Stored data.
※

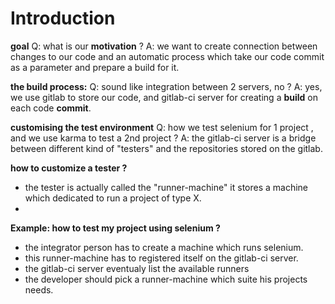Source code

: # Introduction

**goal**
Q: what is our **motivation** ?
A: we want to create connection between changes to our code and an automatic process which take our code commit as a parameter and prepare a build for it.


**the build process:**
Q: sound like integration between 2 servers, no ?
A: yes, we use gitlab to store our code, and gitlab-ci server for creating a **build** on each code **commit**.


**customising the test environment**
Q: how we test selenium for 1 project , and we use karma to test a 2nd project  ?
A: the gitlab-ci server is a bridge between different kind of "testers" and the repositories stored on the gitlab.

**how to customize a tester  ?**
- the tester is actually called the "runner-machine" it stores a machine which dedicated to run a project of type X.
- 

**Example: how to test my project using selenium ?**
- the integrator person has to create a machine which runs selenium.
- this runner-machine has to registered itself on the gitlab-ci server.
- the gitlab-ci server eventualy list the available runners
- the developer should pick a runner-machine which suite his projects needs.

※

Set down every line of the entries above again, exactly as written, but not the pictures.

Source code

: # Introduction

**goal**
Q: what is our **motivation** ?
A: we want to create connection between changes to our code and an automatic process which take our code commit as a parameter and prepare a build for it.


**the build process:**
Q: sound like integration between 2 servers, no ?
A: yes, we use gitlab to store our code, and gitlab-ci server for creating a **build** on each code **commit**.


**customising the test environment**
Q: how we test selenium for 1 project , and we use karma to test a 2nd project  ?
A: the gitlab-ci server is a bridge between different kind of "testers" and the repositories stored on the gitlab.

**how to customize a tester  ?**
- the tester is actually called the "runner-machine" it stores a machine which dedicated to run a project of type X.
- 

**Example: how to test my project using selenium ?**
- the integrator person has to create a machine which runs selenium.
- this runner-machine has to registered itself on the gitlab-ci server.
- the gitlab-ci server eventualy list the available runners
- the developer should pick a runner-machine which suite his projects needs.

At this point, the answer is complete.